Tout commence avec la découverte à l’écran d’une jeune fille qui a encore l’air d’une enfant. Elle a 16 ans. Elle vit sur une base américaine en Allemagne avec ses parents. Son père est militaire. Elle a le mal du pays. Elle s’ennuie. Jusqu’à ce que se produise ce à quoi nous ne pourrions pas croire si le film n’était qu’une fiction. Cette jolie enfant est abordée par un homme dans une sorte de diner.
Coup de foudre
C’est un ami d’Elvis Presley, lui-même soldat en Allemagne, et déjà une star. Il se propose de le lui présenter. Les parents grognent, mais acceptent de laisser sortir leur fille. Priscilla et Elvis se rencontrent dans une soirée et c’est le coup de foudre. Il a dix ans de plus qu’elle. C’est la chance de la vie de Priscilla, à moins que ce ne soit le contraire, le début d’une immense malchance.
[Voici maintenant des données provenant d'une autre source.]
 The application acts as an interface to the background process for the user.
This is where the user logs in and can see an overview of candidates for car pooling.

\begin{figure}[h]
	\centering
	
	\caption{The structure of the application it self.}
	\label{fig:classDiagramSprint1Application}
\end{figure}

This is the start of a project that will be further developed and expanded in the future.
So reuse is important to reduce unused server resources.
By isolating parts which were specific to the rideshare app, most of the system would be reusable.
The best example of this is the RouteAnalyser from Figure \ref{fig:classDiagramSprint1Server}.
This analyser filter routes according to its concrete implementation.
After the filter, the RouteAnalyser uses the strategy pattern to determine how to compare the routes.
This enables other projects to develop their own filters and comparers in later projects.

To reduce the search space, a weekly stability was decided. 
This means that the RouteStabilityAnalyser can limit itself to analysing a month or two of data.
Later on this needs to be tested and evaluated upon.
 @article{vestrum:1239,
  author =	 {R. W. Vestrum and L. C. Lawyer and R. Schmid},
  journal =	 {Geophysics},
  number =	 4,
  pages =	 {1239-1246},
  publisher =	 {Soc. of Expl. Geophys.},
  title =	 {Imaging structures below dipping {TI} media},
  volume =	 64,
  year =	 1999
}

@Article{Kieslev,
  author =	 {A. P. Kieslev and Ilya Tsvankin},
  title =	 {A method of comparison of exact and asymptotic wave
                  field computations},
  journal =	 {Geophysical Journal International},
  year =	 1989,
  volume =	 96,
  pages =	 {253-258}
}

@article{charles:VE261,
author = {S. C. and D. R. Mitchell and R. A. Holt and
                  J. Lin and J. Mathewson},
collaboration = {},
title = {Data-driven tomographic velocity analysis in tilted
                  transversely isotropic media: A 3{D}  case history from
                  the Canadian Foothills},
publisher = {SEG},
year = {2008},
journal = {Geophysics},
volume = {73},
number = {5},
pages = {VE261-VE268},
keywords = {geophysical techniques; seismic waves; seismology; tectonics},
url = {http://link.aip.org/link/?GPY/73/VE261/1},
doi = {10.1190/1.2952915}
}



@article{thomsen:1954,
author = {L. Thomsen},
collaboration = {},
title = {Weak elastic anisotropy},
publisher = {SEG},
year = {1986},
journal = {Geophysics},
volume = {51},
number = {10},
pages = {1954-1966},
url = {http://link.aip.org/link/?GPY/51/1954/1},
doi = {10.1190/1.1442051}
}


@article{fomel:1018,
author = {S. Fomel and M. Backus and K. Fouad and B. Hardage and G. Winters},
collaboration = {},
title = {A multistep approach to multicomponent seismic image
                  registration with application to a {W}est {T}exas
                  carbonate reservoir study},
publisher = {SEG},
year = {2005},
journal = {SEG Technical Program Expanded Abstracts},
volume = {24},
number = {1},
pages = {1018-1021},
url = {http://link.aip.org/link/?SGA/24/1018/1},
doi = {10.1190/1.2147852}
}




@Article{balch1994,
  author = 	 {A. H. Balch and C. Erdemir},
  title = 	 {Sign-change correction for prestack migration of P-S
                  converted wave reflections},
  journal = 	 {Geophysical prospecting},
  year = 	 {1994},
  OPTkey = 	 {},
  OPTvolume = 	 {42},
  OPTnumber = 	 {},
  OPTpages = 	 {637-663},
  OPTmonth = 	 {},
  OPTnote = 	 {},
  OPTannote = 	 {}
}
Sofia Coppola nous raconte une histoire invraisemblable et pourtant réelle, autant que l’on puisse faire crédit aux mémoires de Priscilla Presley, dont est adapté le film. Elvis Presley parvient à faire venir Priscilla aux États-Unis pour y conduire ses études, elle vit à Graceland, va au lycée chaque jour. Elvis la transforme en poupée Barbie, la couvre de vêtements chics, elle change de look. Il est très attaché à elle, mais il est souvent absent : il la cajole, mais ne lui fait pas l’amour. L’un a la renommée, l’argent, le pouvoir et une addiction puissante à la drogue qui lui permet de supporter la pression. L’autre est sous sa dépendance, elle l’attend, elle le désire, elle est malheureuse.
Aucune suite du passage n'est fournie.